Four years ago we managed to beat back a serious effort to gut the Ohio Housing Trust Fund in the state budget. This summer we are celebrating a modest, but important, increase for the OHTF in the budget bill that passed last month.
While it’s not as much as we had hoped, the Senate’s amendment will generate approximately $3.5 million more every year for local homeless and affordable housing programs throughout Ohio. That’s an increase of eight to nine percent over the current fiscal year. It’s less than the $20 million we advocated for, but it’s the first increase in 16 years and it’s a promising step in the right direction.
Another sign that policymakers are starting to pay more attention to housing issues is a $5 million GRF appropriation to beef up housing efforts targeting youth and pregnant women experiencing homelessness. The amendment was added to the bill at the very end of the budget process at the request of the DeWine Administration after learning about increasing rates of children and pregnant mothers in the homeless system.
Taken together, these two amendments suggest that our message is starting to resonate. And we’re working to keep the momentum going. Earlier this month we coordinated a roundtable discussion on housing insecurity at the Menwa Senior Apartments in Wadsworth. Senate President Larry Obhof (R-Medina), who joined us at the event along with Reps. Darrell Kick (R-Loudenville) and Steve Hambly (R-Brunswick), was a key ally in the Housing Trust Fund expansion. We also joined the YMCA of Central Ohio to show Sen. Stephanie Kunze (R-Hilliard) and Rep. Mary Lightbody (D-Westerville) firsthand how supportive housing at Franklin Station helps stabilize some of their most vulnerable constituents. We also helped coordinate housing events in Findlay, Toledo and Columbus in recent months.
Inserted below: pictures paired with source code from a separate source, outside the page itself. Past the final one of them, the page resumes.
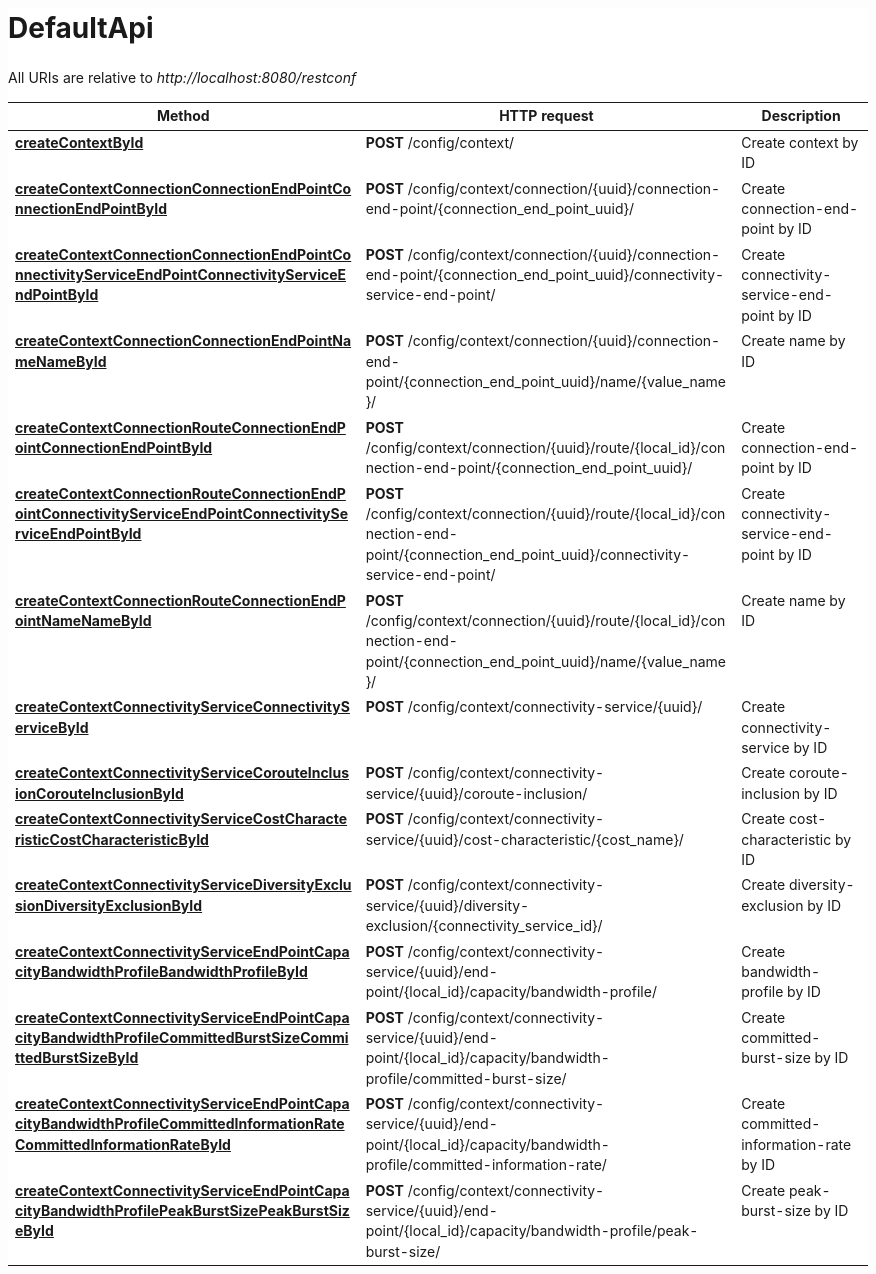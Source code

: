 # DefaultApi

All URIs are relative to *http://localhost:8080/restconf*

Method | HTTP request | Description
------------- | ------------- | -------------
[**createContextById**](DefaultApi.md#createContextById) | **POST** /config/context/ | Create context by ID
[**createContextConnectionConnectionEndPointConnectionEndPointById**](DefaultApi.md#createContextConnectionConnectionEndPointConnectionEndPointById) | **POST** /config/context/connection/{uuid}/connection-end-point/{connection_end_point_uuid}/ | Create connection-end-point by ID
[**createContextConnectionConnectionEndPointConnectivityServiceEndPointConnectivityServiceEndPointById**](DefaultApi.md#createContextConnectionConnectionEndPointConnectivityServiceEndPointConnectivityServiceEndPointById) | **POST** /config/context/connection/{uuid}/connection-end-point/{connection_end_point_uuid}/connectivity-service-end-point/ | Create connectivity-service-end-point by ID
[**createContextConnectionConnectionEndPointNameNameById**](DefaultApi.md#createContextConnectionConnectionEndPointNameNameById) | **POST** /config/context/connection/{uuid}/connection-end-point/{connection_end_point_uuid}/name/{value_name}/ | Create name by ID
[**createContextConnectionRouteConnectionEndPointConnectionEndPointById**](DefaultApi.md#createContextConnectionRouteConnectionEndPointConnectionEndPointById) | **POST** /config/context/connection/{uuid}/route/{local_id}/connection-end-point/{connection_end_point_uuid}/ | Create connection-end-point by ID
[**createContextConnectionRouteConnectionEndPointConnectivityServiceEndPointConnectivityServiceEndPointById**](DefaultApi.md#createContextConnectionRouteConnectionEndPointConnectivityServiceEndPointConnectivityServiceEndPointById) | **POST** /config/context/connection/{uuid}/route/{local_id}/connection-end-point/{connection_end_point_uuid}/connectivity-service-end-point/ | Create connectivity-service-end-point by ID
[**createContextConnectionRouteConnectionEndPointNameNameById**](DefaultApi.md#createContextConnectionRouteConnectionEndPointNameNameById) | **POST** /config/context/connection/{uuid}/route/{local_id}/connection-end-point/{connection_end_point_uuid}/name/{value_name}/ | Create name by ID
[**createContextConnectivityServiceConnectivityServiceById**](DefaultApi.md#createContextConnectivityServiceConnectivityServiceById) | **POST** /config/context/connectivity-service/{uuid}/ | Create connectivity-service by ID
[**createContextConnectivityServiceCorouteInclusionCorouteInclusionById**](DefaultApi.md#createContextConnectivityServiceCorouteInclusionCorouteInclusionById) | **POST** /config/context/connectivity-service/{uuid}/coroute-inclusion/ | Create coroute-inclusion by ID
[**createContextConnectivityServiceCostCharacteristicCostCharacteristicById**](DefaultApi.md#createContextConnectivityServiceCostCharacteristicCostCharacteristicById) | **POST** /config/context/connectivity-service/{uuid}/cost-characteristic/{cost_name}/ | Create cost-characteristic by ID
[**createContextConnectivityServiceDiversityExclusionDiversityExclusionById**](DefaultApi.md#createContextConnectivityServiceDiversityExclusionDiversityExclusionById) | **POST** /config/context/connectivity-service/{uuid}/diversity-exclusion/{connectivity_service_id}/ | Create diversity-exclusion by ID
[**createContextConnectivityServiceEndPointCapacityBandwidthProfileBandwidthProfileById**](DefaultApi.md#createContextConnectivityServiceEndPointCapacityBandwidthProfileBandwidthProfileById) | **POST** /config/context/connectivity-service/{uuid}/end-point/{local_id}/capacity/bandwidth-profile/ | Create bandwidth-profile by ID
[**createContextConnectivityServiceEndPointCapacityBandwidthProfileCommittedBurstSizeCommittedBurstSizeById**](DefaultApi.md#createContextConnectivityServiceEndPointCapacityBandwidthProfileCommittedBurstSizeCommittedBurstSizeById) | **POST** /config/context/connectivity-service/{uuid}/end-point/{local_id}/capacity/bandwidth-profile/committed-burst-size/ | Create committed-burst-size by ID
[**createContextConnectivityServiceEndPointCapacityBandwidthProfileCommittedInformationRateCommittedInformationRateById**](DefaultApi.md#createContextConnectivityServiceEndPointCapacityBandwidthProfileCommittedInformationRateCommittedInformationRateById) | **POST** /config/context/connectivity-service/{uuid}/end-point/{local_id}/capacity/bandwidth-profile/committed-information-rate/ | Create committed-information-rate by ID
[**createContextConnectivityServiceEndPointCapacityBandwidthProfilePeakBurstSizePeakBurstSizeById**](DefaultApi.md#createContextConnectivityServiceEndPointCapacityBandwidthProfilePeakBurstSizePeakBurstSizeById) | **POST** /config/context/connectivity-service/{uuid}/end-point/{local_id}/capacity/bandwidth-profile/peak-burst-size/ | Create peak-burst-size by ID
We’re also meeting with DeWine administration officials to ensure that the new funding for youth homelessness gets spent wisely. And we’re still encouraging the administration to do more to reverse rising homelessness among children by investing a portion of Ohio’s federal Temporary Assistance to Needy Families funding on rapid rehousing.
Meanwhile, there have been some promising developments on the federal budget for housing and homeless programs in the past month, but nothing has been finalized yet. We’re also encouraged by forthcoming legislation to reduce the negative impact of eviction on low-income tenants. On the downside, we’ve been fighting backward and self-defeating rules at HUD. Congress is still in recess, so now is a great time to weigh in on these important issues with your senators and representatives.
On that note, I want to personally thank everyone who picked up the phone or sent an email to their elected officials over the past several months. I bug politicians all the time, but when they hear several constituents asking them to do something specific about housing insecurity in their own districts, sometimes it makes all the difference.